(Stored entries)

◇ ◇ ◇ ◇

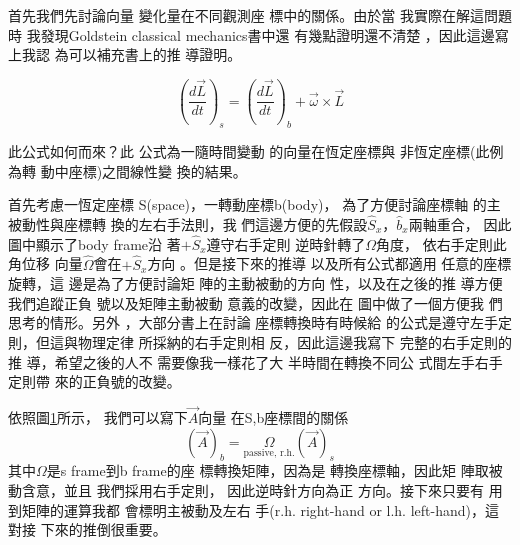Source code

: \documentclass[12pt,a4paper]{article}
\begin{document}
首先我們先討論向量%
變化量在不同觀測座%
標中的關係。由於當%
我實際在解這問題時%
我發現Goldstein classical mechanics書中還%
有幾點證明還不清楚%
，因此這邊寫上我認%
為可以補充書上的推%
導證明。

\begin{equation}
\left( \frac{d\vec{L}}{dt}\right) _{s}=\left( \frac{d\vec{L}}{dt}\right)
_{b}+\vec{\omega}\times \vec{L}
\end{equation}

此公式如何而來？此%
公式為一隨時間變動%
的向量在恆定座標與%
非恆定座標(此例為轉%
動中座標)之間線性變%
換的結果。

\begin{figure}[th]
\caption{{}}
\label{firstfig}
\begin{center}
\end{center}
\end{figure}
\bigskip

首先考慮一恆定座標%
S(space)，一轉動座標b(body)，%
為了方便討論座標軸%
的主被動性與座標轉%
換的左右手法則，我%
們這邊方便的先假設$%
\hat{S}_{x}， \hat{b}_{x}$兩軸重合，%
因此圖中顯示了body frame沿%
著$+\hat{S}_{x}$遵守右手定則%
逆時針轉了$\Omega $角度，%
依右手定則此角位移%
向量$\hat{\Omega}$會在$+\hat{S}_{x}$方向%
。但是接下來的推導%
以及所有公式都適用%
任意的座標旋轉，這%
邊是為了方便討論矩%
陣的主動被動的方向%
性，以及在之後的推%
導方便我們追蹤正負%
號以及矩陣主動被動%
意義的改變，因此在%
圖中做了一個方便我%
們思考的情形。另外%
，大部分書上在討論%
座標轉換時有時候給%
的公式是遵守左手定%
則，但這與物理定律%
所採納的右手定則相%
反，因此這邊我寫下%
完整的右手定則的推%
導，希望之後的人不%
需要像我一樣花了大%
半時間在轉換不同公%
式間左手右手定則帶%
來的正負號的改變。

\bigskip 依照圖\ref{firstfig}所示，%
我們可以寫下$\vec{A}$向量%
在S,b座標間的關係%
\begin{equation*}
\left( \vec{A}\right) _{b}=\underset{\text{passive, r.h.}}{\Omega }\left( 
\vec{A}\right) _{s}
\end{equation*}%
其中$\Omega $是s frame到b frame的座%
標轉換矩陣，因為是%
轉換座標軸，因此矩%
陣取被動含意，並且%
我們採用右手定則，%
因此逆時針方向為正%
方向。接下來只要有%
用到矩陣的運算我都%
會標明主被動及左右%
手(r.h. right-hand or l.h. left-hand)，這對接%
下來的推倒很重要。
\end{document}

◇ ◇ ◇ ◇

[Task description]: Within the records above, each line containing "firstfig" is to be returned.

[Result]:
\label{firstfig}
\bigskip 依照圖\ref{firstfig}所示，%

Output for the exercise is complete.